++++ Given information ++++

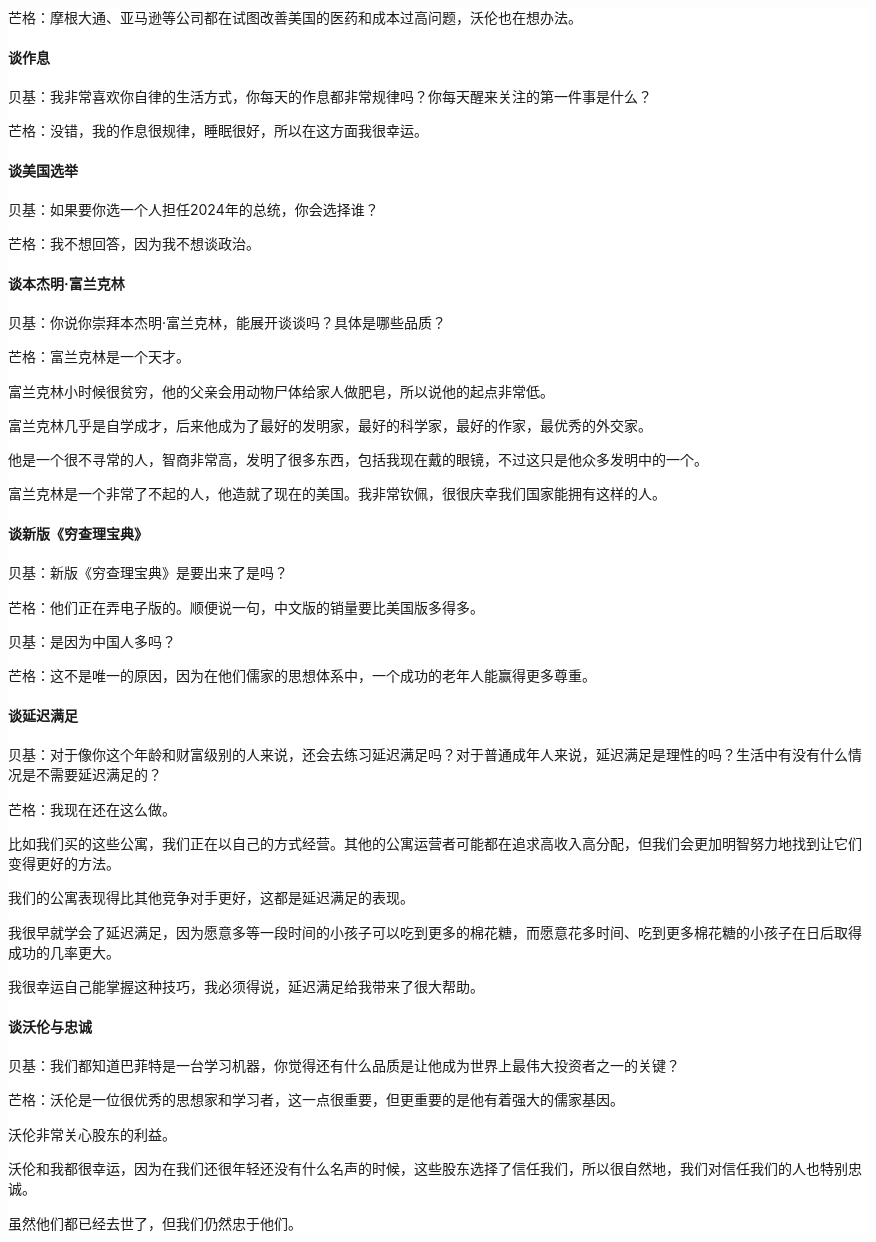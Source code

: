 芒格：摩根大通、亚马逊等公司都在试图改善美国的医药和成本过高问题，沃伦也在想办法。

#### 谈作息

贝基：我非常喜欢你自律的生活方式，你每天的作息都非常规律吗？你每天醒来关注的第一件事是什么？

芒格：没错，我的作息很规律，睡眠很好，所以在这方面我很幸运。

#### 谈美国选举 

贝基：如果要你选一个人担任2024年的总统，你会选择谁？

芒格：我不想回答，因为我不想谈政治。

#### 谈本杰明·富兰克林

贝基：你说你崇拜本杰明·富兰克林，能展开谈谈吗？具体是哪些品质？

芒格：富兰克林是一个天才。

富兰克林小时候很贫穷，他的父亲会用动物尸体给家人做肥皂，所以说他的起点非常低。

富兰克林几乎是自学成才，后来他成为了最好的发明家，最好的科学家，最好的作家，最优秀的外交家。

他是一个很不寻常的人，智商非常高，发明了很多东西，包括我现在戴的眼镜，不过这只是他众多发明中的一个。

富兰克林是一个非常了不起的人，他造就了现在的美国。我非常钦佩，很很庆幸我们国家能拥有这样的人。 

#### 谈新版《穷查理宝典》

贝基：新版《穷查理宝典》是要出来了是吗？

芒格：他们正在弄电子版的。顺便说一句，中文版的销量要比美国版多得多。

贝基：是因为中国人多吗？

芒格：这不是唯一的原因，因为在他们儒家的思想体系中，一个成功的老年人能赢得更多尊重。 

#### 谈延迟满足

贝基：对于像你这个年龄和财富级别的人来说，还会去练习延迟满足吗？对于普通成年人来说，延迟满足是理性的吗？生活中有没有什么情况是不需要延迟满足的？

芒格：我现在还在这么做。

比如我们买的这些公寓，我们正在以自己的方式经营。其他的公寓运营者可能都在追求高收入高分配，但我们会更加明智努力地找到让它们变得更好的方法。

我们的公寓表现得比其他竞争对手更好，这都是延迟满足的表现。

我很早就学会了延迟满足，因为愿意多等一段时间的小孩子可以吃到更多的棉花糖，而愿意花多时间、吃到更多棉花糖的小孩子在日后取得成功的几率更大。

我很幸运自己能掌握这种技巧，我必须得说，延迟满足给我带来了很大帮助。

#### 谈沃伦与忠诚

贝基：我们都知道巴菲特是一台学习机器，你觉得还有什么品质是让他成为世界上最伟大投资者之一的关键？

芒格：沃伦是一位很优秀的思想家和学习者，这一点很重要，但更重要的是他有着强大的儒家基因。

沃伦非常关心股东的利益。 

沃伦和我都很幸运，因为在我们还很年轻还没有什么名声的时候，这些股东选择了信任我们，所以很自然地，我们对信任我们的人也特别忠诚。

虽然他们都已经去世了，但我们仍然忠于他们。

++++

Would you please write out the entries in full, exactly as they read, but without pictures?

Source code

: 芒格：摩根大通、亚马逊等公司都在试图改善美国的医药和成本过高问题，沃伦也在想办法。

#### 谈作息

贝基：我非常喜欢你自律的生活方式，你每天的作息都非常规律吗？你每天醒来关注的第一件事是什么？

芒格：没错，我的作息很规律，睡眠很好，所以在这方面我很幸运。

#### 谈美国选举 

贝基：如果要你选一个人担任2024年的总统，你会选择谁？

芒格：我不想回答，因为我不想谈政治。

#### 谈本杰明·富兰克林

贝基：你说你崇拜本杰明·富兰克林，能展开谈谈吗？具体是哪些品质？

芒格：富兰克林是一个天才。

富兰克林小时候很贫穷，他的父亲会用动物尸体给家人做肥皂，所以说他的起点非常低。

富兰克林几乎是自学成才，后来他成为了最好的发明家，最好的科学家，最好的作家，最优秀的外交家。

他是一个很不寻常的人，智商非常高，发明了很多东西，包括我现在戴的眼镜，不过这只是他众多发明中的一个。

富兰克林是一个非常了不起的人，他造就了现在的美国。我非常钦佩，很很庆幸我们国家能拥有这样的人。 

#### 谈新版《穷查理宝典》

贝基：新版《穷查理宝典》是要出来了是吗？

芒格：他们正在弄电子版的。顺便说一句，中文版的销量要比美国版多得多。

贝基：是因为中国人多吗？

芒格：这不是唯一的原因，因为在他们儒家的思想体系中，一个成功的老年人能赢得更多尊重。 

#### 谈延迟满足

贝基：对于像你这个年龄和财富级别的人来说，还会去练习延迟满足吗？对于普通成年人来说，延迟满足是理性的吗？生活中有没有什么情况是不需要延迟满足的？

芒格：我现在还在这么做。

比如我们买的这些公寓，我们正在以自己的方式经营。其他的公寓运营者可能都在追求高收入高分配，但我们会更加明智努力地找到让它们变得更好的方法。

我们的公寓表现得比其他竞争对手更好，这都是延迟满足的表现。

我很早就学会了延迟满足，因为愿意多等一段时间的小孩子可以吃到更多的棉花糖，而愿意花多时间、吃到更多棉花糖的小孩子在日后取得成功的几率更大。

我很幸运自己能掌握这种技巧，我必须得说，延迟满足给我带来了很大帮助。

#### 谈沃伦与忠诚

贝基：我们都知道巴菲特是一台学习机器，你觉得还有什么品质是让他成为世界上最伟大投资者之一的关键？

芒格：沃伦是一位很优秀的思想家和学习者，这一点很重要，但更重要的是他有着强大的儒家基因。

沃伦非常关心股东的利益。 

沃伦和我都很幸运，因为在我们还很年轻还没有什么名声的时候，这些股东选择了信任我们，所以很自然地，我们对信任我们的人也特别忠诚。

虽然他们都已经去世了，但我们仍然忠于他们。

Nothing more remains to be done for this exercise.